Musalla taşına sponsorluk?

Uzun zamandır yazmak istediğim bir konu var. Ne zaman bir ünlü vefat etse ve Zincirlikuyu Camii’nden ebedi istirahatine uğurlansa televizyon ekranlarında iki kare beliriyor: Biri; Merhum/merhumeyi son yolculuğuna uğurlayan gözü yaşlı sevenler ve diğeri; Çanakkale/Kalebodur markası. Musalla taşının üzerine tente yapılması konusunda destek verilmiş olsa gerek ki; bu hayır işini, tentenin üzerine markayı oldukça büyük puntolarla yazarak biz potansiyel tüketicilerin gözüne sokma gereği duymuşlar. Oldukça köklü ve kurumsallaşma yolunda olan markalar, nasıl olur da böyle hatalar yapabiliyor anlamış değilim. Bu bir tatil beldesinde yapılmış şemsiye sponsorluğu ile eş değer görülmemeli. Böylesi hassas bir platformda bir ihtiyaca çözüm üretmeniz, iki kurum arasında kalması gereken bir konudur. Hayır işidir ve gizlisi makbuldür. Şimdi ne oldu? Her cenaze gördüğümde Çanakkale/Kalebodur markasını arar oldu gözüm. İş kolunu ifade eden hela taşı yerine (alaturka tuvaletlerin olduğu yerdeki seramik türüne "hela taşı" denir) musalla taşıyla özdeşleşir oldu bu marka zihnimde. Belki de amaç buydu, olmaz olmaz demeyin. Reklamın iyisi kötüsü, yeri zamanı olmaz zihniyeti,  değerlerimizi de hiçe sayar oldu. 
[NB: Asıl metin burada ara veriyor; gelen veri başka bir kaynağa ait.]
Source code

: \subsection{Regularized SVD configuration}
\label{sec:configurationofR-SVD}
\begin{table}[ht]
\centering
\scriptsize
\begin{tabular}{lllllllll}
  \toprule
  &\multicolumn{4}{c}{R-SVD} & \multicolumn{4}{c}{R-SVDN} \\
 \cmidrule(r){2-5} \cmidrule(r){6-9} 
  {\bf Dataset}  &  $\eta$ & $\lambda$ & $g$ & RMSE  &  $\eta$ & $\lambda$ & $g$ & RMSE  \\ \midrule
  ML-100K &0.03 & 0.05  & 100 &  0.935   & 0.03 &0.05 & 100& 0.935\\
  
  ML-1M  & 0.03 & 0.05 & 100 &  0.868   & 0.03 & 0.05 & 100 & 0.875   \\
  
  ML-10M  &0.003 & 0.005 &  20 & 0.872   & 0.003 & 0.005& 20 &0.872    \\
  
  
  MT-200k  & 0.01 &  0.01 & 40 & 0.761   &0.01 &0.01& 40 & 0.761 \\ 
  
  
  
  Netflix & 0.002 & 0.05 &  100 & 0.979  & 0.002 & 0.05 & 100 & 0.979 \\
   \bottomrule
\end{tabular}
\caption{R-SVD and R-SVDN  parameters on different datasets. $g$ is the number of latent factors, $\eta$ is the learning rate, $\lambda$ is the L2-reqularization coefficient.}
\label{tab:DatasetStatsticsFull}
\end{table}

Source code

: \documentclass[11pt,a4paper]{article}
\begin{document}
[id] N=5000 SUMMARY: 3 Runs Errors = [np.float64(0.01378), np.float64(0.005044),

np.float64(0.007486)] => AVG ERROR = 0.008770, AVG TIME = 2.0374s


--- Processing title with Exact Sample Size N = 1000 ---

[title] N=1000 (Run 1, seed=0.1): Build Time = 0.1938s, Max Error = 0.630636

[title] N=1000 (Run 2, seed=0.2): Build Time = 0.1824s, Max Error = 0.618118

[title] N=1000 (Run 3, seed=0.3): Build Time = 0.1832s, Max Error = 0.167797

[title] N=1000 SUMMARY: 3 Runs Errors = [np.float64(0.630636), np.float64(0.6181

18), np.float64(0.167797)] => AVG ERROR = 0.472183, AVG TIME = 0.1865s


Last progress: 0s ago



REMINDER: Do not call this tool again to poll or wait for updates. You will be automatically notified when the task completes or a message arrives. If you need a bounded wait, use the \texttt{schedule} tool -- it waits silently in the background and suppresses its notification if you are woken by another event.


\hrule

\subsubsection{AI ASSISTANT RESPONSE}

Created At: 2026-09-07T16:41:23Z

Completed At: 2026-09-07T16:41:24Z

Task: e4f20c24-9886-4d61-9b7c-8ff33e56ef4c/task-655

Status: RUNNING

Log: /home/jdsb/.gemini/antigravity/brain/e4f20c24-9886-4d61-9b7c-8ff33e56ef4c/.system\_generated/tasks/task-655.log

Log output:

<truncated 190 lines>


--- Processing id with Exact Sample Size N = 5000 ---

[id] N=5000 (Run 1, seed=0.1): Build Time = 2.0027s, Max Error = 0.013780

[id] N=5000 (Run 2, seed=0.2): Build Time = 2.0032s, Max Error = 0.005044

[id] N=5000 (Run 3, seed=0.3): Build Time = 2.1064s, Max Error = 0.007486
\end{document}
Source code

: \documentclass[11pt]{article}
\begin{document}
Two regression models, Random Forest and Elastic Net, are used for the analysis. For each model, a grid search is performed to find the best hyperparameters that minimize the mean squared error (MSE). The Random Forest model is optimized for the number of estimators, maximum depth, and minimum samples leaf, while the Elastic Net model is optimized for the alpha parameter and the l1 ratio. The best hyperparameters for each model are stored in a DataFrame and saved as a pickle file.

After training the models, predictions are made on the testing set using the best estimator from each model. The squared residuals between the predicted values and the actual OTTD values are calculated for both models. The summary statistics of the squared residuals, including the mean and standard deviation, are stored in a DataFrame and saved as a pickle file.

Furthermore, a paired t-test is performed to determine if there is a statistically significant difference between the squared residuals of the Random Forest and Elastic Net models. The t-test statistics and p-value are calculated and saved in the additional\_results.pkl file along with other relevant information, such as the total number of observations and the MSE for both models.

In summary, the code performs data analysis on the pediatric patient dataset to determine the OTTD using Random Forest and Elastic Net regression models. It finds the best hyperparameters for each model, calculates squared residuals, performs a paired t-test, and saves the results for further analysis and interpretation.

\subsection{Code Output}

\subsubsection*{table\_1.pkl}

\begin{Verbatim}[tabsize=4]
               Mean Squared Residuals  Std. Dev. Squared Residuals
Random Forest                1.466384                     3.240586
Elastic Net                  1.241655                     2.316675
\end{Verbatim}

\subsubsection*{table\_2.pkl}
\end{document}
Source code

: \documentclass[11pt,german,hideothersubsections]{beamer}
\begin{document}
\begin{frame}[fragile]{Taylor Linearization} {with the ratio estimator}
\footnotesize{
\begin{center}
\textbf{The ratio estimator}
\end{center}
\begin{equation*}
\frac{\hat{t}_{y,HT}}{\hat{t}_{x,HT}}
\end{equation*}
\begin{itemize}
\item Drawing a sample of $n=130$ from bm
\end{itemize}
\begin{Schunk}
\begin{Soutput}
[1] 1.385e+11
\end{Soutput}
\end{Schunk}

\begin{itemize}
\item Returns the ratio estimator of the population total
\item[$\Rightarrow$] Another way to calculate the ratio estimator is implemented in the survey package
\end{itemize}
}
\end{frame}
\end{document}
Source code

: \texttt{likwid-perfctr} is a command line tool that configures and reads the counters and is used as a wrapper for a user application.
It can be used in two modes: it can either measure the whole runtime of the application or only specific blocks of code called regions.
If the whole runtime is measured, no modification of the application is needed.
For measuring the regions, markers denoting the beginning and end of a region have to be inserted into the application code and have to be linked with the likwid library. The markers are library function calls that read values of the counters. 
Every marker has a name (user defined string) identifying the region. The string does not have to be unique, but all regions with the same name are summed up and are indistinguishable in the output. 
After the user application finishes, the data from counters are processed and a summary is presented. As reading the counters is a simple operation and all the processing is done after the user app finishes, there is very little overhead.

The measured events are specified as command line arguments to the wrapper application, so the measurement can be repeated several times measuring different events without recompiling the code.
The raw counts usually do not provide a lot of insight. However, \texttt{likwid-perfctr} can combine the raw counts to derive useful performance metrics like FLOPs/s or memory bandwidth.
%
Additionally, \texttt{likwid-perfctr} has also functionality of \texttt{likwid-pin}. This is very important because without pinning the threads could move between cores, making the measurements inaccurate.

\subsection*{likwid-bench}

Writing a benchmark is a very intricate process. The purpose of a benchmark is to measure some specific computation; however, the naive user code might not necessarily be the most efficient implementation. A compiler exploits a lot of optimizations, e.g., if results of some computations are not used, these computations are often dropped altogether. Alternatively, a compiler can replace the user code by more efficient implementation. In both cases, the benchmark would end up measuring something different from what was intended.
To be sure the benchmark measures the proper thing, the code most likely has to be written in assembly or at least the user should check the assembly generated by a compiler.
Durum böyle olunca, benim de kendilerine marka stratejileriyle uyumlu bir önerim var. Zincirlikuyu Mezarlığı’nın girişinde “Her canlı, ölümü tadacaktır” yazar. İstanbul’un en işlek caddesi üzerindeki bu alan, marka görünürlüğü açısından oldukça etkili ve kaçırılmaması gereken bir yer. Hem bu alan, seramik uygulamaya da müsait. 
Çanakkale Seramik yetkililerine duyurulur.